Projected impact of Solar Geoengineering on photovoltaic energy in a Sahel, b Guinea, c rainforest, and d coastal over Nigeria

4 Conclusion

The study extensively investigated the performance of the ARISE-SAI-1.5 model in evaluating the effects of solar radiation management (SRM) on the potential of photovoltaic energy (PVE) in Nigeria. The analysis revealed variations in PV energy estimation specific to each region, indicating the potential impact of SRM implementation on solar energy production as an approach for climate change mitigation efforts.
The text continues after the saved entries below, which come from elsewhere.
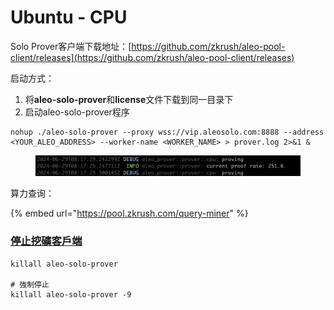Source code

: # Ubuntu - CPU

Solo Prover客户端下载地址：[https://github.com/zkrush/aleo-pool-client/releases](https://github.com/zkrush/aleo-pool-client/releases)



启动方式：

1. 将**aleo-solo-prover**和**license**文件下载到同一目录下
2. 启动aleo-solo-prover程序

```
nohup ./aleo-solo-prover --proxy wss://vip.aleosolo.com:8888 --address <YOUR_ALEO_ADDRESS> --worker-name <WORKER_NAME> > prover.log 2>&1 &
```

<figure><img src="../../.gitbook/assets/image (29).png" alt=""><figcaption></figcaption></figure>

算力查询：

{% embed url="https://pool.zkrush.com/query-miner" %}

### [停止挖礦客戶端](ubuntu-cpu.md#id-3-qi-dong-wa-kuang-ke-hu-duan) <a href="#id-3-qi-dong-wa-kuang-ke-hu-duan" id="id-3-qi-dong-wa-kuang-ke-hu-duan"></a>

```
killall aleo-solo-prover

# 強制停止
killall aleo-solo-prover -9
```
The index of agreement consistently demonstrated a strong correlation between SRM-simulated and reference PV energy in several regions, although complexities were observed in the coastal region, highlighting the importance of tailored SRM strategies for oceanic areas. The findings from the root mean square error analysis also pointed out regional differences in prediction accuracy. Future projections under SRM scenarios showed potential increase in the Sahel, Guinea Savannah, rainforest, and some selected coastal areas, emphasizing the need to consider regional variability. These findings have significant implications for Nigeria’s renewable energy sector, suggesting that SRM could be a promising approach to enhance PV energy generation in the face of changing climate conditions. However, the study acknowledges its limitations in terms of regional focus and recommends extending research to other African countries. It also shows the importance of incorporating local factors that influence photovoltaic energy potential and assessing the broader socio-economic and environmental impacts of solar radiation management strategies. Furthermore, the study proposes conducting long-term spatial variation studies to evaluate the sustained benefits and potential risks of SRM by providing valuable information for informed decision-making in Nigeria’s sustainable advancement of renewable energy utilization.